[[ DATA open ]]
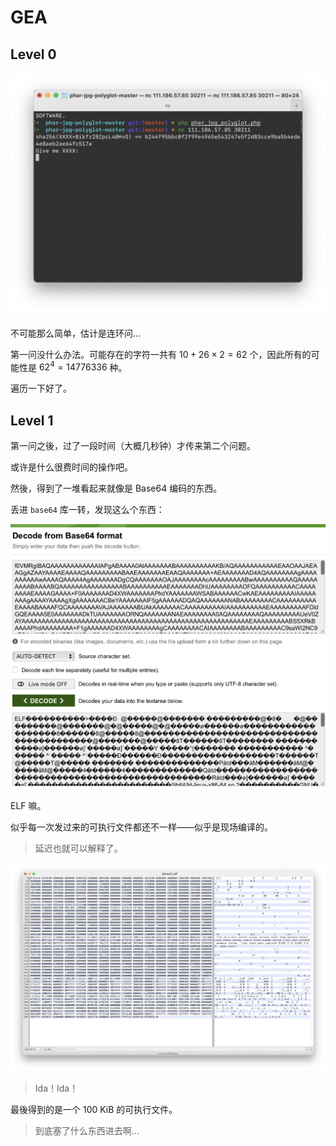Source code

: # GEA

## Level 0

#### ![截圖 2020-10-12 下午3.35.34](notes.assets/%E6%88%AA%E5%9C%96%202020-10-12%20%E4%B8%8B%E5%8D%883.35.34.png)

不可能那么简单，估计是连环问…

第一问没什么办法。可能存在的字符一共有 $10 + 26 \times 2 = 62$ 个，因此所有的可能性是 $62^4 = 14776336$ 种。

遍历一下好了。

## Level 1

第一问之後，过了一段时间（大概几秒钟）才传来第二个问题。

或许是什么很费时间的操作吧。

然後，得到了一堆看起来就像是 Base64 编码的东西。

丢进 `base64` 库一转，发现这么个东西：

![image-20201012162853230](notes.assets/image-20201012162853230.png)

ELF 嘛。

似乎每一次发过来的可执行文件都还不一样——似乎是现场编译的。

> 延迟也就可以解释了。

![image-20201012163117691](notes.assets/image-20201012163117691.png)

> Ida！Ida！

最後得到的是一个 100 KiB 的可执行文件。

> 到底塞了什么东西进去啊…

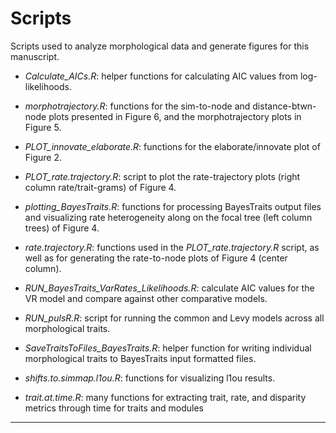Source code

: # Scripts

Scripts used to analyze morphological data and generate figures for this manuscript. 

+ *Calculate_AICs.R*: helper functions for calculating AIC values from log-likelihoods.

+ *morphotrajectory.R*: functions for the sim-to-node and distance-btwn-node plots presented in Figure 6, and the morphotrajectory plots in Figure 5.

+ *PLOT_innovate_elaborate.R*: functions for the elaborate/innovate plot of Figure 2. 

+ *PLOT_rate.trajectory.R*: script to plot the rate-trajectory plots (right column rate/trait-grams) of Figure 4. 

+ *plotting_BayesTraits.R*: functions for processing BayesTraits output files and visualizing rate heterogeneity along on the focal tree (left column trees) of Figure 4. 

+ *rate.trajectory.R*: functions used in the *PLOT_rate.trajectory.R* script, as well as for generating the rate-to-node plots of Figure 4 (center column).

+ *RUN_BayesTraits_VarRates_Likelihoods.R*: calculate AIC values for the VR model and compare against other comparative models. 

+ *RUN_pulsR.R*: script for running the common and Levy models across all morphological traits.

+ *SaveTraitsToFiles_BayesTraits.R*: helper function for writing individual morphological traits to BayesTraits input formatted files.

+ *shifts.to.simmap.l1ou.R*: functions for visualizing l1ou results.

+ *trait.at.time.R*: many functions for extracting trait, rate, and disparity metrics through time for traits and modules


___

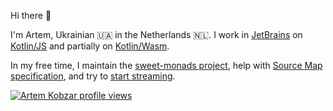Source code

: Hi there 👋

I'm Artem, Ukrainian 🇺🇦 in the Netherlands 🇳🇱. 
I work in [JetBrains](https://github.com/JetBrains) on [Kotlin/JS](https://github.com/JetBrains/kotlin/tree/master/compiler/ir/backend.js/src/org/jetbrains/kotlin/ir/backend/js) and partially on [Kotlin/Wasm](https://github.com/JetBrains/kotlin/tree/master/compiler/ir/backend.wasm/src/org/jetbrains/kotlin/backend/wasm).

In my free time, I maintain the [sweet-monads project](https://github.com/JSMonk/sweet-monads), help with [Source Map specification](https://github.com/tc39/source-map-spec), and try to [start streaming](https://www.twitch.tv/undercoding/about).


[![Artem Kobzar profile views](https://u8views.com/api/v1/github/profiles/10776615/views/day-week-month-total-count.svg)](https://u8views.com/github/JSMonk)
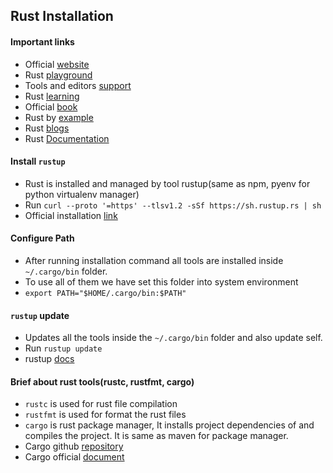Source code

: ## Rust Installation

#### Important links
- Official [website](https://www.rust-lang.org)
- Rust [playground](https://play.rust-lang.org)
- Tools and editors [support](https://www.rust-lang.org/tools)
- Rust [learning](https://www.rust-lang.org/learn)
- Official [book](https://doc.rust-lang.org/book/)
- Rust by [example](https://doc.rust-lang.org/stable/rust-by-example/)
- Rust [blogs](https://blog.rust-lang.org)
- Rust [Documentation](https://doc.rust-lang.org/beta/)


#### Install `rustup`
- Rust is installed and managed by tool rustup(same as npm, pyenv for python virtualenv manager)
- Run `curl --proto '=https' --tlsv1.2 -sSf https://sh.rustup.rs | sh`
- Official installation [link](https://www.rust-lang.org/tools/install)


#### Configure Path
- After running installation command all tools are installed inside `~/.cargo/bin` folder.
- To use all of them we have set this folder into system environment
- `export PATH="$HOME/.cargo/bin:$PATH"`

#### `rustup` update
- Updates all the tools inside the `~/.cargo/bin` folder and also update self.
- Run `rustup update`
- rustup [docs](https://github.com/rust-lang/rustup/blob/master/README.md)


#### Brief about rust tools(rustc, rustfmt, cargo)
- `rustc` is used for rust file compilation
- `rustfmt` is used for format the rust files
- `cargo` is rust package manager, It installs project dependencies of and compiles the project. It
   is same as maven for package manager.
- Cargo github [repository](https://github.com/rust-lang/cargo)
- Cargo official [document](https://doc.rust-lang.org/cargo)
[[ DATA closed ]]
WHAT YOU NEED TO DO:
Within the records above, count each line holding "this". Write down only the number.

RESPONSE AREA:
2